● **WORK REQUIRED**: Type out the data exactly as given. Skip any image.

● **RECORDS SUPPLIED**:
::::
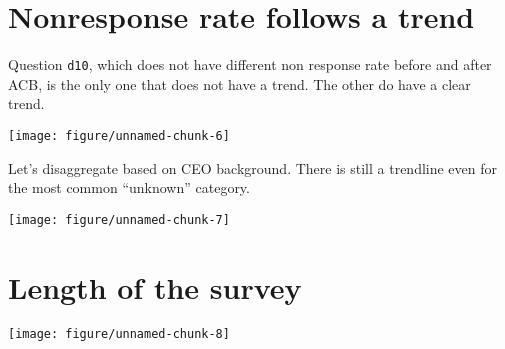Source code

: \documentclass{article}\usepackage[]{graphicx}\usepackage[]{color}
\makeatletter
\def\maxwidth{ %
  \ifdim\Gin@nat@width>\linewidth
    \linewidth
  \else
    \Gin@nat@width
  \fi
}
\newenvironment{kframe}{%
 \def\at@end@of@kframe{}%
 \ifinner\ifhmode%
  \def\at@end@of@kframe{\end{minipage}}%
  \begin{minipage}{\columnwidth}%
 \fi\fi%
 \def\FrameCommand##1{\hskip\@totalleftmargin \hskip-\fboxsep
 \colorbox{shadecolor}{##1}\hskip-\fboxsep
     \hskip-\linewidth \hskip-\@totalleftmargin \hskip\columnwidth}%
 \MakeFramed {\advance\hsize-\width
   \@totalleftmargin\z@ \linewidth\hsize
   \@setminipage}}%
 {\par\unskip\endMakeFramed%
 \at@end@of@kframe}
\newenvironment{knitrout}{}{} %
\makeatother
\begin{document}
\section{Nonresponse rate follows a trend}

Question \verb`d10`, which does not have different non response rate before and after ACB, is the only one that does not have a trend. The other do have a clear trend.

\begin{knitrout}
\color{fgcolor}

{\centering \texttt{[image: figure/unnamed-chunk-6]} 

}



\end{knitrout}

Let's disaggregate based on CEO background. There is still a trendline even for the most common ``unknown'' category.

\begin{knitrout}
\color{fgcolor}

{\centering \texttt{[image: figure/unnamed-chunk-7]} 

}



\end{knitrout}

\section{Length of the survey}

\begin{knitrout}
\color{fgcolor}\begin{kframe}


{\ttfamily\noindent\color{warningcolor}{\#\# Warning: attributes are not identical across measure variables; they will be dropped}}\end{kframe}

{\centering \texttt{[image: figure/unnamed-chunk-8]} 

}



\end{knitrout}
\end{document}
::::
● **RESPONSE TO THIS TASK**:
Source code

: \documentclass{article}\usepackage[]{graphicx}\usepackage[]{color}
\makeatletter
\def\maxwidth{ %
  \ifdim\Gin@nat@width>\linewidth
    \linewidth
  \else
    \Gin@nat@width
  \fi
}
\newenvironment{kframe}{%
 \def\at@end@of@kframe{}%
 \ifinner\ifhmode%
  \def\at@end@of@kframe{\end{minipage}}%
  \begin{minipage}{\columnwidth}%
 \fi\fi%
 \def\FrameCommand##1{\hskip\@totalleftmargin \hskip-\fboxsep
 \colorbox{shadecolor}{##1}\hskip-\fboxsep
     \hskip-\linewidth \hskip-\@totalleftmargin \hskip\columnwidth}%
 \MakeFramed {\advance\hsize-\width
   \@totalleftmargin\z@ \linewidth\hsize
   \@setminipage}}%
 {\par\unskip\endMakeFramed%
 \at@end@of@kframe}
\newenvironment{knitrout}{}{} %
\makeatother
\begin{document}
\section{Nonresponse rate follows a trend}

Question \verb`d10`, which does not have different non response rate before and after ACB, is the only one that does not have a trend. The other do have a clear trend.

\begin{knitrout}
\color{fgcolor}

{\centering \texttt{[image: figure/unnamed-chunk-6]} 

}



\end{knitrout}

Let's disaggregate based on CEO background. There is still a trendline even for the most common ``unknown'' category.

\begin{knitrout}
\color{fgcolor}

{\centering \texttt{[image: figure/unnamed-chunk-7]} 

}



\end{knitrout}

\section{Length of the survey}

\begin{knitrout}
\color{fgcolor}\begin{kframe}


{\ttfamily\noindent\color{warningcolor}{\#\# Warning: attributes are not identical across measure variables; they will be dropped}}\end{kframe}

{\centering \texttt{[image: figure/unnamed-chunk-8]} 

}



\end{knitrout}
\end{document}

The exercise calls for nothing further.